Huiver overkwam alle omwonenden en in heel het bergland van Judea werd dit besproken. Al wat men hoorde, sloot men in het hart: “Wat zal er toch van dit jongetje worden?”, want de hand van de Heer was met hem.

Kan – mag – het kind anders heten dan zijn éigenlijke oorsprong, G-ds Genade: Jo-hannan (= Hebr.: G-d is genadig). Zijn familie-oorsprong heeft natuurlijk ook z’n belang, dat weten Elisabet en Zacharias uiteraard als eersten, maar dat belet hen blijkbaar niet ook de diepere oorsprong te zien. Johannes is er gekomen door hun fysieke samenzijn, maar niet alleen die negen maanden daarvoor, maar hun hele leven dat ze samen G-dgericht hebben geleefd – en dat is Genade!
Hun kindje is als het ware de ontvangen bekroning van een leven in Genade. Mag het dan anders dan Genade – Jo-hannan – heten? Voor de ouders zijn daar geen woorden voor nodig. Zij ‘weten’ het, een ‘weten’, even zeker als hun hele G-dgerichte leven.
Er zou ons allen “huiver mogen overkomen” – onverwoestbare hoop ook – dat een leven dat jarenlang uiterlijk onvruchtbaar líjkt, maar G-dgericht is, bekroond wordt met Genade!

Lc. 24,35-48 (13/04/2023)

En zij vertelden wat er onderweg was gebeurd en hoe hij zich had laten kennen in het breken van het brood. Terwijl ze dit aan het vertellen waren, kwam hijzelf in hun midden en zei hun: “Vrede voor jullie!” Ze schrokken erg en werden bang omdat ze dachten een geest te zien. Hij zei hun: “Waarom zijn jullie zo verward en waarom bekruipt zo’n twijfel jullie hart? Kijk naar mijn handen en mijn voeten: Ik ben het zelf! Voel aan mij en kijk. Een geest heeft toch geen vlees en beenderen zoals jullie zien dat ik wel heb?” En dit zeggende, toonde hij hun zijn handen en voeten. Omdat zij door de vreugde en de verwondering nog steeds het moeilijk konden vertrouwen, zei hij hun: “Hebben jullie hier iets te eten?” Ze gaven hem een stuk gebakken vis (en honingkoek). Hij nam het en at het voor hun ogen op. Daarna zei hij tegen hen: “Dit zijn de woorden die ik tot jullie sprak toen we nog samen waren: dat het ‘moet’ dat vervuld wordt wat over mij geschreven staat in de wet van Mozes, de profeten en de psalmen.”
Toen opende hij wijd hun verstand om de Schriften te bevatten. En hij zei tegen hen: “Zo staat het geschreven en zo ‘moet’ het: Dat de Gezalfde [Christos] zou lijden en opstaan uit de doden op de derde dag, en dat er in zijn Naam ommekeer verkondigd zou worden tot vrijmaking van zonden [verwijdering] voor alle volken, te beginnen met Jeruzalem. En jullie zijn hiervan de getuigen [martyres].
“Waarom zijn jullie zo verward en waarom bekruipt zo’n twijfel jullie hart?” Jezus vraagt het aan míj. En terecht, want die verwarring en twijfel heeft hij inderdaad opgemerkt in mijn hart, waar hij niettemin in woont.

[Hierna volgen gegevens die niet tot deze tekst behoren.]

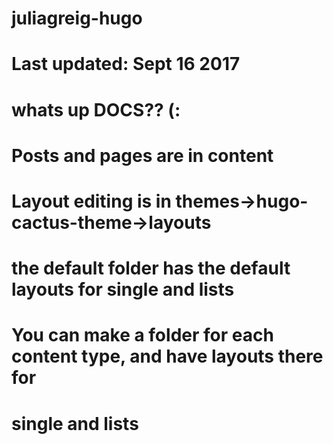 # juliagreig-hugo
#
# Last updated:    Sept 16 2017
#
#               whats up DOCS?? (:
#
#   Posts and pages are in content
#   Layout editing is in themes->hugo-cactus-theme->layouts
#   the default folder has the default layouts for single and lists
#   You can make a folder for each content type, and have layouts there for
#     single and lists
#

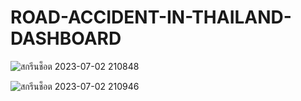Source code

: # ROAD-ACCIDENT-IN-THAILAND-DASHBOARD

![สกรีนช็อต 2023-07-02 210848](https://github.com/setthawat121/ROAD-ACCIDENT-IN-THAILAND-DASHBOARD/assets/96307668/c349acd8-21e4-4451-ab2e-12de175bf1e8)

![สกรีนช็อต 2023-07-02 210946](https://github.com/setthawat121/ROAD-ACCIDENT-IN-THAILAND-DASHBOARD/assets/96307668/4d0c3749-6b61-481b-b38e-6f9826150ec3)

De gestalte van het ‘succesvolle Christendom’, waarin onze (groot)ouders zich een tijd hebben kunnen vermeien, heeft afgedaan. Christus is hoe langer hoe doder in onze maatschappij. En heel ons kerkgebeuren – ons eigen hart dus incluis – hangt daar nog wat aan vast. Dat is begrijpelijk een benauwende en verwarrende situatie.
Maar Jezus staat (in de tegenwoordige tijd!) in ons midden en zegt: “Maar kíjk toch! Ik heb een níeuwe gestalte, en ze is heel reëel tastbaar, ze is van vlees en bloed. Ze is midden onder jullie. Zíe je het dan niet?” Nee, we ‘zien’ het dus niet. ’t Is te zeggen: het gebeurt onder onze ogen, maar ons niet-vertrouwen belemmert ons te zíen.
Het ‘kompas’ om door de verwarring en de twijfel heen nieuw te zien, is G-ds Woord, zoals het in de Schriften staat én zoals het ons toegesproken wordt in het stille gesprek met hem in ons hart.